PIM Synchronization: Challenges

Whenever your author hears the song 1974 song "Rikki don't lose that number", he wonders whether the advice to "send it off in a letter to yourself" is still valid today, or whether we can trust our software to keep important phone numbers safe and sound. Why is synchronization software for PIM data still not 100% reliable?

Database replication is a well understood problem. But PIM data is special in many ways. First, there is no globally unique identifier (GUID) for items. When comparing two databases for the first time, there is often no additional meta information, beyond the data itself. Without a GUID in the item data, it is hard to determine whether two items from different databases refer to the same entity. In particular, because the content and/or representation of the same logical entity is often different in different databases (second problem).

For PIM data, the storage and exchange formats are typically vCard 2.1/3.0, vCalendar 1.0 and iCalendar 2.0. At first glance it seems that items in these formats have a GUID. But the UID property in a vCard is not mandatory, neither in version 2.1 nor 3.0 of the standard. Even if it is used by a particular software, it is not guaranteed to be globally unique and therefore cannot be relied upon when comparing two different databases. Same problem exists with vCalendar 1.0, which is still the most common format used by consumer devices for events and tasks. Only iCalendar 2.0 specifies a mandatory, global UID property because it is required for exchanging meeting invitations.

Without a GUID, one has to compare the content of items to identify matching items. But the PIM data formats allow many different, often more or less complete implementations and representations of the same information. One side of an implementation might support just the bare minimum of information for a contact (for example, name and phone number), while the other side may support everything defined in the standard (photo, arbitrary number of email addresses, and phone numbers), plus non-standard extensions (spouse, instant messaging handles). A simple byte comparison, without any understanding of the semantic of the data, is, therefore, not good enough.

After identifying matching items, there is a third problem: if the items differ in some properties, which item is more up-to-date? There are REV and LAST-MODIFIED properties, but again support for them is not guaranteed. Worse, both items might been created or updated independently, so that each has valid information the other does not have (new phone number added on my cell phone, address changed on my desktop, based on an email with that information).

Fourth, it is necessary to support these data formats to be interoperable with existing devices. One cannot simply choose a custom data format that avoids the previous three issues. Neither is it possible to make assumptions about the implementation of a peer and what it may or may not support.

Fifth, not knowing enough about a peer is particularly problematic when receiving an item back from a peer. If a property is missing, that was sent to the peer earlier, does that mean that the user has removed this piece of information or that the peer was unable to store it? In the former case, the property must also be removed locally. In the latter, it needs to be preserved while updating the other properties. Only allowing one-way synchronization avoids this problem, but is also considerably less useful.

SyncML

The SyncML protocol (aka Open Mobile Alliance Data Synchronization, OMA-DS) itself is fairly simple, at least up to and including version 1.2.1, the latest version supported by Synthesis and most other implementations. SyncML defines a general message format with encodings, both as XML and as more compact WAP Binary XML (WBXML). Exchanging these messages over HTTP (as POST and reply) and Bluetooth is also standardized. A typical session requires three message exchanges. When sending many small data items (~2KB) with WBXML as encoding, the measured data overhead for the SyncML protocol was 8%, 2.5 times less than XML.
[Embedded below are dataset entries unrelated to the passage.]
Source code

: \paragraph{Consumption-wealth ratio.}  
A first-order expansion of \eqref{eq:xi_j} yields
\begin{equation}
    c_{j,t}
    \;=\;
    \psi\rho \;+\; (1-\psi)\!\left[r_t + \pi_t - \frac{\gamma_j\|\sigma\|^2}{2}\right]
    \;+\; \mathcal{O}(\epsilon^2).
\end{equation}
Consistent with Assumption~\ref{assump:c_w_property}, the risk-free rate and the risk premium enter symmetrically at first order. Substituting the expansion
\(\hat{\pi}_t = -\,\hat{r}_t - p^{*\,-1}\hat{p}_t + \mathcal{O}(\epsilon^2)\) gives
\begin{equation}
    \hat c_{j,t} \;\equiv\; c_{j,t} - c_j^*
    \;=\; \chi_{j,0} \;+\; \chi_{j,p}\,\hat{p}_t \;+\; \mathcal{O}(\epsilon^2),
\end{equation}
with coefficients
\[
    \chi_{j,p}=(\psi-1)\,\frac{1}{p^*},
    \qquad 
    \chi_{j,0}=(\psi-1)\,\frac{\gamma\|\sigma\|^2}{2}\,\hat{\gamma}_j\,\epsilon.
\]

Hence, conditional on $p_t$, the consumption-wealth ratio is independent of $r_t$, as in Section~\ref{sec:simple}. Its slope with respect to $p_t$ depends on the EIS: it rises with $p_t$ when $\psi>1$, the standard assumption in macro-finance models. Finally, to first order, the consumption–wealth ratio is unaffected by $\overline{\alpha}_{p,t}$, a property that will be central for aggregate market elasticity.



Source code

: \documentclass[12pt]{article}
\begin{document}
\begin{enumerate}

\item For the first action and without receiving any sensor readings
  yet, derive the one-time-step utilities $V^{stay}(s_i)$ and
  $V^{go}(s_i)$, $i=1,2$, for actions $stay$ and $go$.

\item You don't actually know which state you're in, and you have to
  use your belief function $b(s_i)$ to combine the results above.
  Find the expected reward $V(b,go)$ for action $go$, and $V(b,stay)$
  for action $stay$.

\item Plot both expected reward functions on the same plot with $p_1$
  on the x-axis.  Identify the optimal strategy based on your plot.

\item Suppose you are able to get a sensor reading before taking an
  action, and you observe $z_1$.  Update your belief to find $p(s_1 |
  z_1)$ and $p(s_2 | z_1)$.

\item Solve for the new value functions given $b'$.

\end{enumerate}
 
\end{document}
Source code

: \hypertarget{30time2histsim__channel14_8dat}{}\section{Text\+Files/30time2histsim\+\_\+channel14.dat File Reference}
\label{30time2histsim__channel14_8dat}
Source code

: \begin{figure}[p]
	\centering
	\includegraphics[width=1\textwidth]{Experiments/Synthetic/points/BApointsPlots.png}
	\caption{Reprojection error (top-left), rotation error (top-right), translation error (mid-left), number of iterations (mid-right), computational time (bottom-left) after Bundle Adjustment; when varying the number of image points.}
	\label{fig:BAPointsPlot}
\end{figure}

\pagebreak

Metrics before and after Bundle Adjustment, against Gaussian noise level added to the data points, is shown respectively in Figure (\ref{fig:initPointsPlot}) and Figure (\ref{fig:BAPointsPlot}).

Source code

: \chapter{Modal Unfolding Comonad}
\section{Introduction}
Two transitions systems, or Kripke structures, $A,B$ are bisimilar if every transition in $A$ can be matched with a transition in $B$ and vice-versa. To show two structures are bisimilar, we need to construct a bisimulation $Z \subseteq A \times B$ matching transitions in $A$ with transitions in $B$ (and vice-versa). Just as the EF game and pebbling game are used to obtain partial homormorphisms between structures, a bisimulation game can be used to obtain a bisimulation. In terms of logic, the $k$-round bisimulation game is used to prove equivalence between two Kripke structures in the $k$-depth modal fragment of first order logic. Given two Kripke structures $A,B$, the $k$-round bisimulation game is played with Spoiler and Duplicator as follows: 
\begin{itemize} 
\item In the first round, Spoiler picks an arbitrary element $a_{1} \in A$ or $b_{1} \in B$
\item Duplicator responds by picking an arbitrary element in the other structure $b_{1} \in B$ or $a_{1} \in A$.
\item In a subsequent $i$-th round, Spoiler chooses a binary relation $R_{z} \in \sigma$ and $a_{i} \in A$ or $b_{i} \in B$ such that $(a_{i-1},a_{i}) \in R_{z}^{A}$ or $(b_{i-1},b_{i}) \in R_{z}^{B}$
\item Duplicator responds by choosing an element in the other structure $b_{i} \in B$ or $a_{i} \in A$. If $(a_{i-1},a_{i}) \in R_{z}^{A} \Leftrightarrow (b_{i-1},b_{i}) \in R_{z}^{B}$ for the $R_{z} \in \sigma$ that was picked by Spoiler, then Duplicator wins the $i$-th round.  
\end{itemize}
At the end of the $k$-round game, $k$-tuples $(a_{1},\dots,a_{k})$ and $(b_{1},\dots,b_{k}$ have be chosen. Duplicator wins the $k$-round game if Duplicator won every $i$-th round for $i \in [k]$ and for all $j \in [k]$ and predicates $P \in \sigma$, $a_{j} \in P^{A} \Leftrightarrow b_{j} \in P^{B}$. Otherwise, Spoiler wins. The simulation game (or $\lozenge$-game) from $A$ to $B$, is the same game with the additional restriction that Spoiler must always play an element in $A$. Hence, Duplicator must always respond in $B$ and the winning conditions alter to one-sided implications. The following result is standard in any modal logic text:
During a sync session, a client talks to a server. The protocol is intentionally not symmetric. A client is fairly simple to implement and usually only talks to one server. The server implements all of the advanced logic, like tracking the state of multiple clients, matching items, and merging data.

A client has to keep track of local changes (added/removed/updated) between sync sessions, using its own locally unique identifier (LUID) to refer to items. It has to be able to export, import, update, and delete items. The server has to maintain a mapping between GUIDs and the corresponding LUIDs that are used by each client.

At the start of a sync session, client and server authenticate each other and negotiate which databases they want to synchronize (identified by a Uniform Resource Identifier (URI)) and which data formats are acceptable (MIME types). In theory, this information could be used to configure clients automatically. In practice, it is often necessary to configure manually because the information is only sent for URIs that are listed explicitly, leading to a chicken-and-egg problem.

The information about supported data types can be detailed enough to describe which properties of the different PIM formats are supported by a client or server. The Synthesis engine generates this information for its peer automatically from the configuration (more on that below) and uses the information received from its peer to merge updates intelligently. Other servers check this information only to determine whether specific properties, like PHOTO, are supported and then they hard-code the rest of the data handling.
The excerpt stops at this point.